Berlin - Als David Hasselhoff das zweite Mal in seinem Leben an der Berliner Mauer singt, ist sein Hemd weit über der Brust geöffnet und gibt ein silbernes Kreuz auf perfekt gebräunter Haut frei. Auf der Mühlenstraße ist er aus dem Taxi gestiegen, von seinen Begleitern in den Yaam Club am ehemaligen Mauerstreifen geschoben und von Männern mit Bierflaschen in der Hand begrüßt worden: „David! Da ist er ja! Wirklich!“, rufen sie, als sei er eine Erscheinung, dieser unwirklich gut aussehende 60-Jährige, den sie als Kinder in der Fernsehserie Baywatch gesehen haben und den jeder Berliner Einlasser vermutlich sofort wieder nach Hause schicken würde.

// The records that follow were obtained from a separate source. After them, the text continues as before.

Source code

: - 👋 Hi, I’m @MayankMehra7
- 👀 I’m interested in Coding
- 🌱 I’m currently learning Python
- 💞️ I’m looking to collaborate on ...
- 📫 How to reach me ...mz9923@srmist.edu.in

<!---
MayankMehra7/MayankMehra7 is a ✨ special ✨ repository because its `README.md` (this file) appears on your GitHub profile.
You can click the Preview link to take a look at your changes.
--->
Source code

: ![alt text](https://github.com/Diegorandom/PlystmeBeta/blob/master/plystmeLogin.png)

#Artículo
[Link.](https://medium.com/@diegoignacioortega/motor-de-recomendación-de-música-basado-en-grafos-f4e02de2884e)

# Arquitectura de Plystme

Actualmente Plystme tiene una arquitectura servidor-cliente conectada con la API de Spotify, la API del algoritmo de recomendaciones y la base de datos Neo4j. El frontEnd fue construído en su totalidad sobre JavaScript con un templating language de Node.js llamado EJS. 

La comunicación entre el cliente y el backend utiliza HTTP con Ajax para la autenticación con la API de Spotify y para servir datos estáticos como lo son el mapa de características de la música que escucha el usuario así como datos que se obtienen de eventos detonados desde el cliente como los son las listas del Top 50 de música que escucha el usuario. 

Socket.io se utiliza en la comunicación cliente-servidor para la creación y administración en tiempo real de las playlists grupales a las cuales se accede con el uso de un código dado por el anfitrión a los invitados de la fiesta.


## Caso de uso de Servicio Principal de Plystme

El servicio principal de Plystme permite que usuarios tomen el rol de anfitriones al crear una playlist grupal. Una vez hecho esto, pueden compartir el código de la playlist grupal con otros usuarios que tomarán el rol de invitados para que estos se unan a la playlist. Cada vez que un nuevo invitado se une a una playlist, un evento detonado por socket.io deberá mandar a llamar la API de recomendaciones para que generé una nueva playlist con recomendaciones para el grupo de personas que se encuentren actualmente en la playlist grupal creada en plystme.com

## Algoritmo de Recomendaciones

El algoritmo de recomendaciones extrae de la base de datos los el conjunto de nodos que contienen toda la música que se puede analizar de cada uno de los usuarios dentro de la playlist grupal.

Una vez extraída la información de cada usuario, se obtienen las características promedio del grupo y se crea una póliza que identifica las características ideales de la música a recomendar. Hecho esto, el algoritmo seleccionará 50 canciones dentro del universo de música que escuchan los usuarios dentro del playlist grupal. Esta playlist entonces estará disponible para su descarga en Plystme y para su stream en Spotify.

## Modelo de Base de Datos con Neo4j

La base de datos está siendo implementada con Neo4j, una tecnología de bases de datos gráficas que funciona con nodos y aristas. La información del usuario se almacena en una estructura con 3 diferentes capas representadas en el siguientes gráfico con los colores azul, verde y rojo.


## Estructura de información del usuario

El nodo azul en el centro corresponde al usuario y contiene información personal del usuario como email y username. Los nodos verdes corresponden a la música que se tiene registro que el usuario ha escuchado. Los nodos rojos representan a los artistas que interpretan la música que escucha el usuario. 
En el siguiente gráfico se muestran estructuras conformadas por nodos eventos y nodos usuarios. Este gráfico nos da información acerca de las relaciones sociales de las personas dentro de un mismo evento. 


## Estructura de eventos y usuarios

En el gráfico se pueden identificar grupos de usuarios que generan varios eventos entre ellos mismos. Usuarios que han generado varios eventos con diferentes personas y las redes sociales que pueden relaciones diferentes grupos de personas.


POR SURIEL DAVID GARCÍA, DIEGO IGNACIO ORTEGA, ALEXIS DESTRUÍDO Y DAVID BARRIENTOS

Thank you for the Mauerfall

David Hasselhoff hebt die Arme und fängt, auch wenn er noch gar kein Mikrofon hat, gleich an zu singen: I’ve been looking for Freedom. Die Leute an den Biertischen und seine Fans singen mit, die Zeile jenes Liedes, das er in der Silvesternacht des Jahres 1989/90, kurz nach dem Mauerfall am Brandenburger Tor vor 500.000 Menschen sang und das dem Baywatch-Darsteller den Ruf einbrachte, nicht nur der berühmteste Rettungsschwimmer des amerikanischen Fernsehens, sondern auch sowas wie ein Freiheitskämpfer zu sein. Der Mann, der half, die Mauer einzureißen.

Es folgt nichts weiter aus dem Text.